Task directions: Wherever the string "documentclass" shows up in the records below, return that line.

(Saved data entries)
***

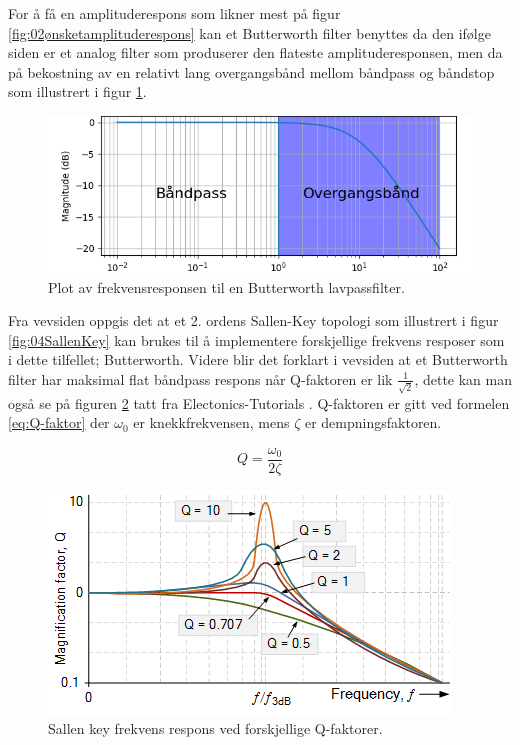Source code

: For å få en amplituderespons som likner mest på figur \ref{fig:02ønsketamplituderespons} kan et Butterworth filter benyttes da den ifølge siden \cite{storr_2013_butterworth} er et analog filter som produserer den flateste amplituderesponsen, men da på bekostning av en relativt lang overgangsbånd mellom båndpass og båndstop som illustrert i figur \ref{fig:03frekvensresponsButterworth}.

\begin{figure}[H]
	\centering
	\includegraphics[scale=0.7]{./Images/02Concept/02filter.png}
	\caption{Plot av frekvensresponsen til en Butterworth lavpassfilter.\cite{pham_2022_selvlaget}}
	\label{fig:03frekvensresponsButterworth}
\end{figure}

Fra vevsiden \cite{electronicstutorials_2021_sallen} oppgis det at et 2. ordens Sallen-Key topologi som illustrert i figur \ref{fig:04SallenKey} kan brukes til å implementere forskjellige frekvens resposer som i dette tilfellet; Butterworth. Videre blir det forklart i vevsiden \cite{wikipediacontributors_2022_sallenkey} at et Butterworth filter har maksimal flat båndpass respons når Q-faktoren er lik $\frac{1}{\sqrt{2}}$, dette kan man også se på figuren \ref{fig:Qfaktor} tatt fra Electonics-Tutorials \cite{electronicstutorials_2021_sallen}. Q-faktoren er gitt ved formelen \ref{eq:Q-faktor} der $\omega_0$ er knekkfrekvensen, mens $\zeta$ er dempningsfaktoren. 

\begin{equation}
	Q=\frac{\omega_0}{2\zeta}
	\label{eq:Q-faktor}
\end{equation}


\begin{figure}[H]
	\centering
	\includegraphics[scale=0.7]{./Images/02Concept/Qfaktor.png}
	\caption{Sallen key frekvens respons ved forskjellige Q-faktorer.\cite{electronicstutorials_2021_sallen}}
	\label{fig:Qfaktor}
\end{figure}


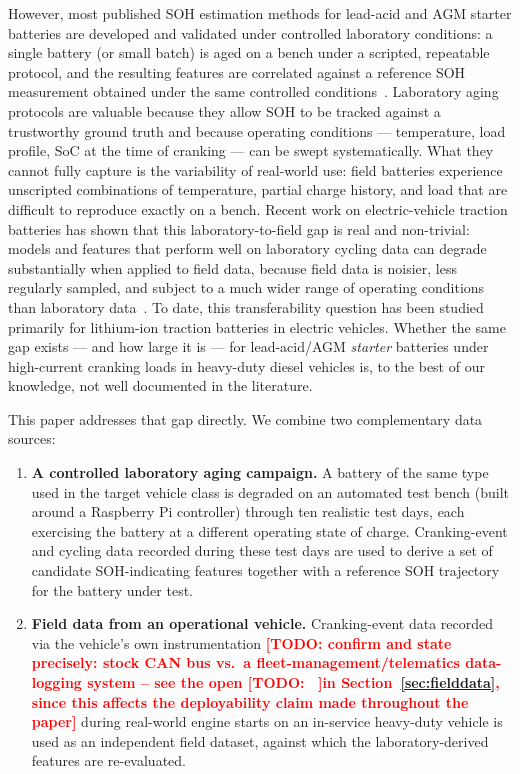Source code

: \documentclass[conference]{IEEEtran}
\newcommand{\todo}[1]{\textcolor{red}{\textbf{[TODO: #1]}}}
\begin{document}
However, most published SOH estimation methods for lead-acid and AGM starter batteries are developed and validated under controlled laboratory conditions: a single battery (or small batch) is aged on a bench under a scripted, repeatable protocol, and the resulting features are correlated against a reference SOH measurement obtained under the same controlled conditions~\cite{lead_acid_impedance_aging,eis_soh_timedep,ruetschi_aging}. Laboratory aging protocols are valuable because they allow SOH to be tracked against a trustworthy ground truth and because operating conditions --- temperature, load profile, SoC at the time of cranking --- can be swept systematically. What they cannot fully capture is the variability of real-world use: field batteries experience unscripted combinations of temperature, partial charge history, and load that are difficult to reproduce exactly on a bench. Recent work on electric-vehicle traction batteries has shown that this laboratory-to-field gap is real and non-trivial: models and features that perform well on laboratory cycling data can degrade substantially when applied to field data, because field data is noisier, less regularly sampled, and subject to a much wider range of operating conditions than laboratory data~\cite{labfield_gap,transferable_capacity_estimation,multimodal_ev_field}. To date, this transferability question has been studied primarily for lithium-ion traction batteries in electric vehicles. Whether the same gap exists --- and how large it is --- for lead-acid/AGM \emph{starter} batteries under high-current cranking loads in heavy-duty diesel vehicles is, to the best of our knowledge, not well documented in the literature.

This paper addresses that gap directly. We combine two complementary data sources:

\begin{enumerate}
\item \textbf{A controlled laboratory aging campaign.} A battery of the same type used in the target vehicle class is degraded on an automated test bench (built around a Raspberry Pi controller) through ten realistic test days, each exercising the battery at a different operating state of charge. Cranking-event and cycling data recorded during these test days are used to derive a set of candidate SOH-indicating features together with a reference SOH trajectory for the battery under test.
\item \textbf{Field data from an operational vehicle.} Cranking-event data recorded via the vehicle's own instrumentation \todo{confirm and state precisely: stock CAN bus vs.\ a fleet-management/telematics data-logging system -- see the open \todo\ in Section~\ref{sec:fielddata}, since this affects the deployability claim made throughout the paper} during real-world engine starts on an in-service heavy-duty vehicle is used as an independent field dataset, against which the laboratory-derived features are re-evaluated.
\end{enumerate}
\end{document}
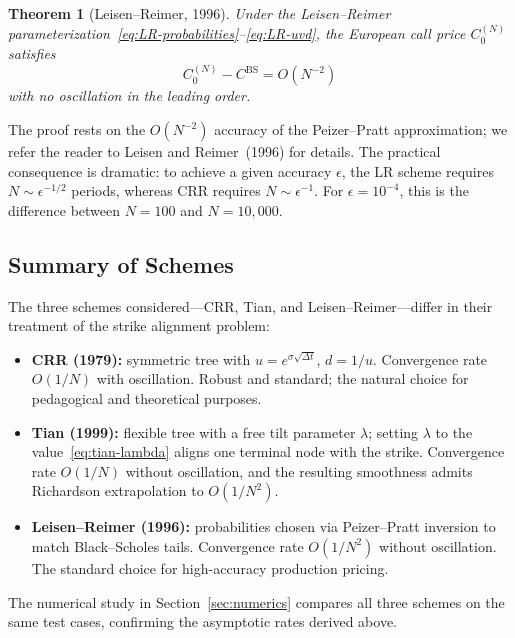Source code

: \documentclass[11pt,a4paper]{article}
\theoremstyle{plain}
\newtheorem{theorem}{Theorem}[section]
\theoremstyle{definition}
\begin{document}
\begin{theorem}[Leisen--Reimer, 1996]
\label{thm:LR-convergence}
Under the Leisen--Reimer parameterization~\eqref{eq:LR-probabilities}--\eqref{eq:LR-uvd},
the European call price $C_0^{(N)}$ satisfies
\begin{equation}
    \label{eq:LR-rate}
    C_0^{(N)} - C^{\mathrm{BS}} = O(N^{-2})
\end{equation}
with no oscillation in the leading order.
\end{theorem}

The proof rests on the $O(N^{-2})$ accuracy of the Peizer--Pratt
approximation; we refer the reader to Leisen and Reimer~(1996) for
details. The practical consequence is dramatic: to achieve a given
accuracy $\epsilon$, the LR scheme requires $N \sim \epsilon^{-1/2}$
periods, whereas CRR requires $N \sim \epsilon^{-1}$. For
$\epsilon = 10^{-4}$, this is the difference between $N = 100$ and
$N = 10{,}000$.

\subsection{Summary of Schemes}
\label{subsec:schemes-summary}

The three schemes considered---CRR, Tian, and Leisen--Reimer---differ in
their treatment of the strike alignment problem:

\begin{itemize}
    \item \textbf{CRR (1979):} symmetric tree with $u = e^{\sigma\sqrt{\Delta t}}$,
    $d = 1/u$. Convergence rate $O(1/N)$ with oscillation. Robust and
    standard; the natural choice for pedagogical and theoretical purposes.

    \item \textbf{Tian (1999):} flexible tree with a free tilt parameter
    $\lambda$; setting $\lambda$ to the value~\eqref{eq:tian-lambda}
    aligns one terminal node with the strike. Convergence rate $O(1/N)$
    without oscillation, and the resulting smoothness admits Richardson
    extrapolation to $O(1/N^2)$.

    \item \textbf{Leisen--Reimer (1996):} probabilities chosen via
    Peizer--Pratt inversion to match Black--Scholes tails. Convergence
    rate $O(1/N^2)$ without oscillation. The standard choice for
    high-accuracy production pricing.
\end{itemize}

The numerical study in Section~\ref{sec:numerics} compares all three
schemes on the same test cases, confirming the asymptotic rates derived
above.
\end{document}
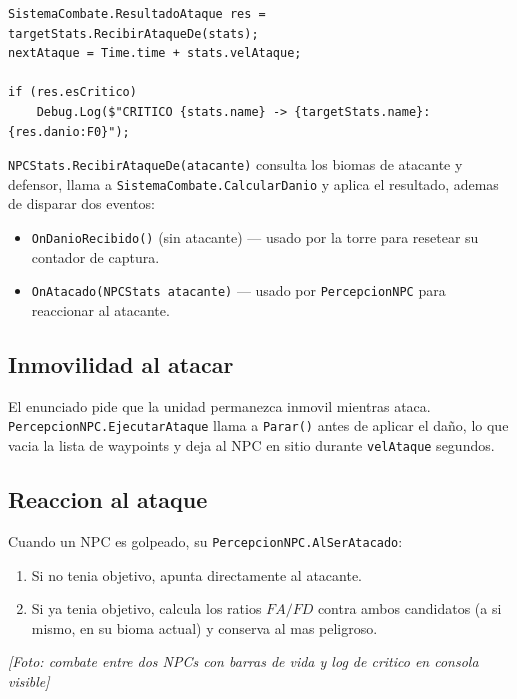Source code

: \documentclass[12pt,a4paper]{article}
\newcommand{\fotoplaceholder}[1]{%
    \par\medskip\noindent%
    \begin{center}%
    \begin{tcolorbox}[
        colback=fotobg,
        colframe=fotoborder,
        boxrule=0.8pt,
        arc=2pt,
        width=0.85\textwidth,
        halign=center,
        valign=center,
        height=2.4cm
    ]
    \itshape\color{gray} [Foto: #1]
    \end{tcolorbox}%
    \end{center}\medskip%
}
\begin{document}
\begin{lstlisting}[caption={Llamada al sistema de combate desde PercepcionNPC.cs}]
SistemaCombate.ResultadoAtaque res = targetStats.RecibirAtaqueDe(stats);
nextAtaque = Time.time + stats.velAtaque;

if (res.esCritico)
    Debug.Log($"CRITICO {stats.name} -> {targetStats.name}: {res.danio:F0}");
\end{lstlisting}

\texttt{NPCStats.RecibirAtaqueDe(atacante)} consulta los biomas de
atacante y defensor, llama a \texttt{SistemaCombate.CalcularDanio} y
aplica el resultado, ademas de disparar dos eventos:

\begin{itemize}[leftmargin=1.5em]
    \item \texttt{OnDanioRecibido()} (sin atacante) — usado por la torre para resetear su contador de captura.
    \item \texttt{OnAtacado(NPCStats atacante)} — usado por \texttt{PercepcionNPC} para reaccionar al atacante.
\end{itemize}

\subsection{Inmovilidad al atacar}

El enunciado pide que la unidad permanezca inmovil mientras ataca.
\texttt{PercepcionNPC.EjecutarAtaque} llama a \texttt{Parar()} antes de
aplicar el daño, lo que vacia la lista de waypoints y deja al NPC en
sitio durante \texttt{velAtaque} segundos.

\subsection{Reaccion al ataque}

Cuando un NPC es golpeado, su \texttt{PercepcionNPC.AlSerAtacado}:

\begin{enumerate}[leftmargin=1.5em]
    \item Si no tenia objetivo, apunta directamente al atacante.
    \item Si ya tenia objetivo, calcula los ratios $FA/FD$ contra ambos candidatos (a si mismo, en su bioma actual) y conserva al mas peligroso.
\end{enumerate}

\fotoplaceholder{combate entre dos NPCs con barras de vida y log de critico en consola visible}
\end{document}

***

Result of the exercise:
: \documentclass[conference]{IEEEtran}
: \documentclass[11pt,a4paper]{article}
: \documentclass[12pt,a4paper]{article}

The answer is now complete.